::: Extracted information
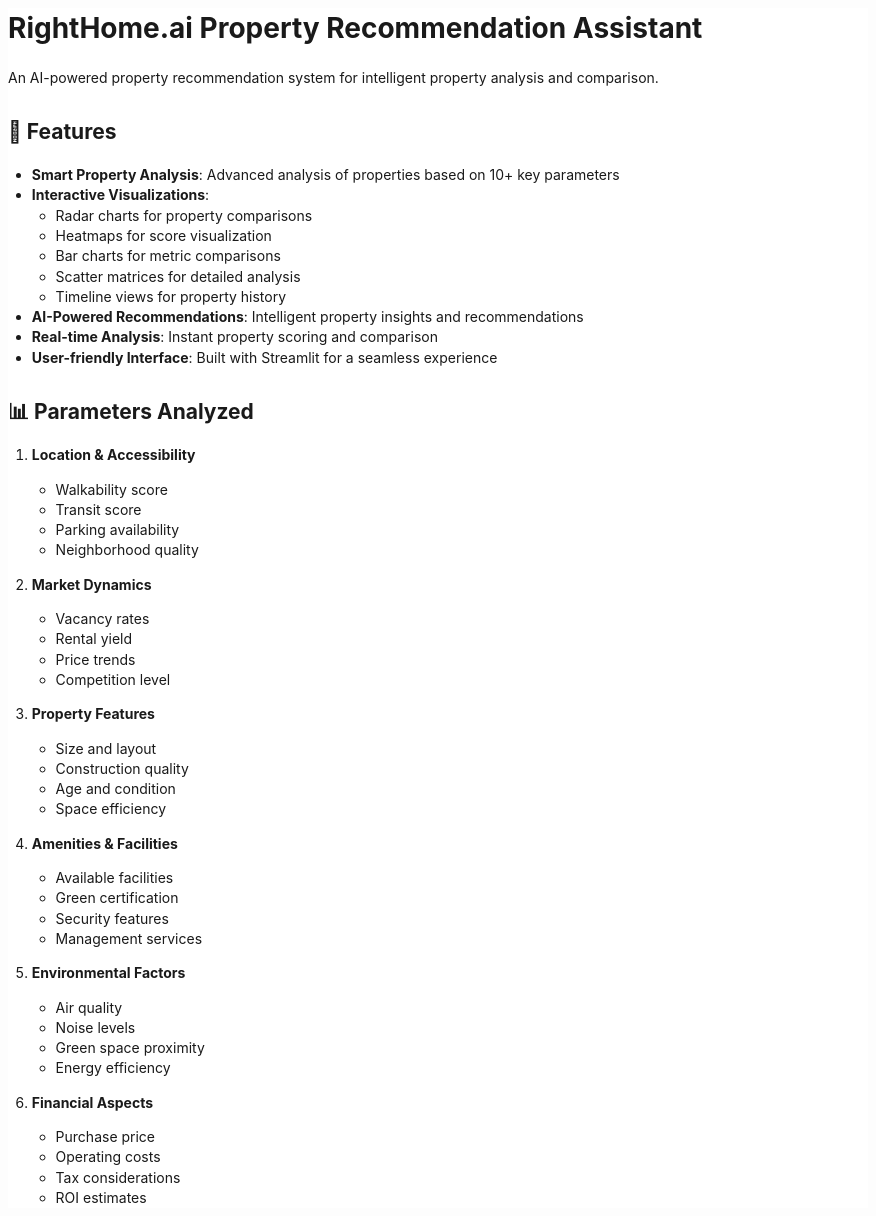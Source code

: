 # RightHome.ai Property Recommendation Assistant

An AI-powered property recommendation system for intelligent property analysis and comparison.

## 🌟 Features

- **Smart Property Analysis**: Advanced analysis of properties based on 10+ key parameters
- **Interactive Visualizations**: 
  - Radar charts for property comparisons
  - Heatmaps for score visualization
  - Bar charts for metric comparisons
  - Scatter matrices for detailed analysis
  - Timeline views for property history
- **AI-Powered Recommendations**: Intelligent property insights and recommendations
- **Real-time Analysis**: Instant property scoring and comparison
- **User-friendly Interface**: Built with Streamlit for a seamless experience

## 📊 Parameters Analyzed

1. **Location & Accessibility**
   - Walkability score
   - Transit score
   - Parking availability
   - Neighborhood quality

2. **Market Dynamics**
   - Vacancy rates
   - Rental yield
   - Price trends
   - Competition level

3. **Property Features**
   - Size and layout
   - Construction quality
   - Age and condition
   - Space efficiency

4. **Amenities & Facilities**
   - Available facilities
   - Green certification
   - Security features
   - Management services

5. **Environmental Factors**
   - Air quality
   - Noise levels
   - Green space proximity
   - Energy efficiency

6. **Financial Aspects**
   - Purchase price
   - Operating costs
   - Tax considerations
   - ROI estimates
::::::
→ Exercise goal: Consider the string "efficiency". State how many lines of the data contain it, giving the number alone.

→ Answer box: 2